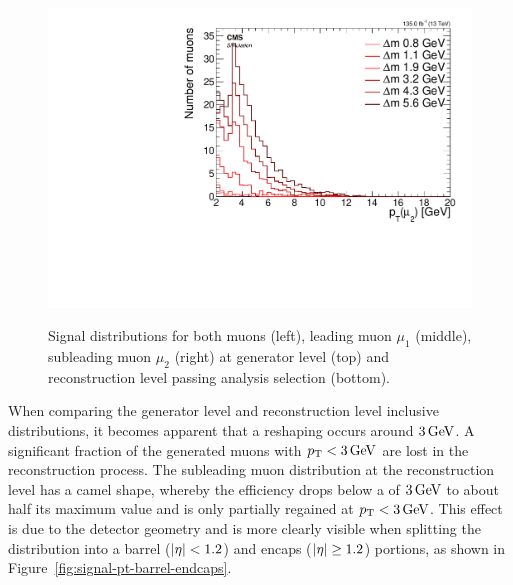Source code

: \begin{figure}[!htb]
\includegraphics[width=0.32\linewidth]{plots/signal_muons/none_Muons_m2_pt.pdf} \\
\caption[Signal \pt distributions]{ Signal \pt distributions for both muons (left), leading muon $\mu_1$ (middle),  subleading muon $\mu_2$ (right) at generator level (top) and reconstruction level passing analysis selection (bottom). }
\label{fig:signal-muons-pt}
\end{figure}

When comparing the generator level and reconstruction level inclusive \pt distributions, it becomes apparent that a reshaping occurs around $3 \,\text{Ge\hspace{-.08em}V}$. A significant fraction of the generated muons with $p_{\mathrm{T}}<3\,\text{Ge\hspace{-.08em}V}$ are lost in the reconstruction process. The subleading muon \pt distribution at the reconstruction level has a camel shape, whereby the efficiency drops below a \pt of $3\,\text{Ge\hspace{-.08em}V}$ to about half its maximum value and is only partially regained at $p_{\mathrm{T}}<3\,\text{Ge\hspace{-.08em}V}$. This effect is due to the detector geometry and is more clearly visible when splitting the \pt distribution into a barrel ($\abs{\eta} < 1.2$) and encaps ($\abs{\eta} \geq 1.2$) portions, as shown in Figure~\ref{fig:signal-pt-barrel-endcaps}.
________________________________________
*Work instruction*: Looking at the data above, state how many of its lines contain the word "generator", and give nothing but that number.

*Answer section*: 2